Les femmes des comtés de Caermarthen et de Pembroke s’habillent d’une étoffe à carreaux rouges et noirs. Le rouge était en honneur dans le pays de Galles ; on lit, dans les écrits d’Howel ap Owain : « Mon prince nous a transformés en bardes rouges. » Le dragon rouge de Cadwalader, dans la tradition, est l’emblème des Gallois, tandis que le dragon blanc est celui des Saxons.


III


Départ pour le château de Llanover. — Neath. — La vallée et ses légendes. — Le rocher de Dinas et la légende du roi Arthur. — Abergavenny. — Séjour au château de Llanover. — Promenades dans les environs. — Le Mary-Lewyd. — Les manuscrits barriques. — Le harpiste Griffith. — La Teiyn. — Musique galloise. — Légende du Pooka.

Je revins à Swansea dans la soirée, et trouvai une lettre de M. Henri Martin, qui était arrivé depuis deux jours au château de Llanover, où je devais le rejoindre.

Le lendemain je partis pour Abergavenny. La route passait à travers la vallée de Neath, une des plus jolies du pays de Galles ; sa partie la plus élevée est dans le comté de Brecknock, et la plus basse dans le Glamorgan.
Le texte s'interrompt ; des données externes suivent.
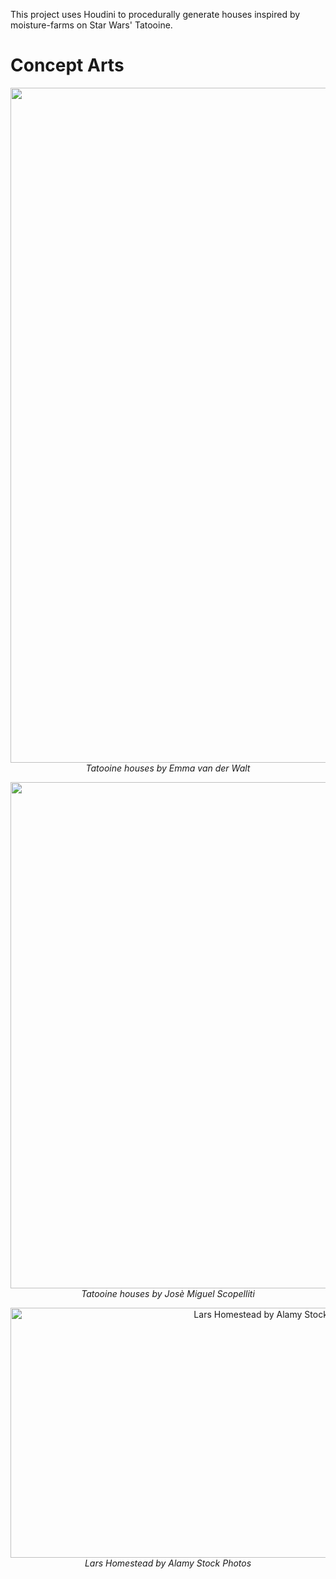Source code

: This project uses Houdini to procedurally generate houses inspired by moisture-farms on Star Wars' Tatooine. 

# Concept Arts
<p align="center">
  <img width="1527" height="1080" alt="Tatooine houses by Emma van der Walt" src="https://github.com/user-attachments/assets/453a4815-fdaa-4b62-8287-ef1a21578b85" />
  <br><em>Tatooine houses by Emma van der Walt</em>
</p>

<p align="center">
  <img width="1920" height="810" alt="Tatooine houses by Josè Miguel Scopelliti" src="https://github.com/user-attachments/assets/cc78dd46-42a4-4eb9-9a54-a0bad9b4c53d" />
  <br><em>Tatooine houses by Josè Miguel Scopelliti</em>
</p>

<p align="center">
  <img width="835" height="400" alt="Lars Homestead by Alamy Stock Photos" src="https://github.com/user-attachments/assets/166cf789-ae25-4401-88cd-9361c0f50acd" />
  <br><em>Lars Homestead by Alamy Stock Photos</em>
</p>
Neath est une ville de grande antiquité, située sur les bords pittoresques de la rivière du même nom, qu’entourent des collines riches de produits minéraux de toutes sortes. Les seuls monuments dignes d’attention sont le Town-Hall (hôtel de ville) et l’église ornée d’une tour quadrangulaire contenant six cloches.

À l’est de la rivière on peut encore distinguer les ruines de l’abbaye de Neath, que Leland appelait autrefois la plus belle du pays de Galles. Le roi Édouard II s’y réfugia en 1326, lorsque les vents contraires l’empêchèrent de mettre à exécution son projet de fuite en Irlande ; mais il fut bientôt découvert, et confiné dans le château de Kenilworth, sous la garde du comte de Leicester : la vie de ce prince ne devait pas tarder à se terminer tragiquement dans les tours de Berkeley. À Glyn-Neath habite Miss J. Williams, dont la plume élégante a conservé à la postérité les charmants contes de fées de sa vallée. Deux milles plus loin, à Pont-Neath Vaughan, je m’arrêtai pour jeter un coup d’œil aux cascades des environs ; la plus intéressante est celle de Cilh Heptse partagée en deux chutes, dont la première en se précipitant forme une telle arcade qu’on passe dessous à pied sec. Un voyageur, M. Warner, raconte que, pendant un orage, il se mit à l’abri sous ce parapluie d’un nouveau genre. La colline aride qui borde la route passe pour être hantée par les esprits ténébreux ; car elle se trouve dans ce qu’on appelle la vallée du Diable. Selon les traditions du pays, on voit aussi aux environs les fées danser et chanter aux sons de harpes mélodieuses. En Galles, les fées passent pour être intermédiaires entre la terre et le ciel. On les suppose bien disposées pour les hommes vertueux, ennemies du mensonge et de la malpropreté, et punissant sévèrement tous ceux qui sont sujets à ces vices. On compte encore parmi les hôtes terribles de ces vallées, les cwn wybir (les chiens du ciel) ou cwn anwn (chiens de l’abîme), spectres qui poursuivent avec d’affreux aboiements l’âme de quelque malheureux coupable. Les habitants de ces districts sont familiarisés avec ces cris surhumains et racontent souvent qu’ils les ont entendus en revenant chez eux pendant les nuits noires et pluvieuses. Chez ce peuple nerveux et poétique, les légendes de fantômes, de cris surnaturels et de fées sont les sujets favoris des conteurs.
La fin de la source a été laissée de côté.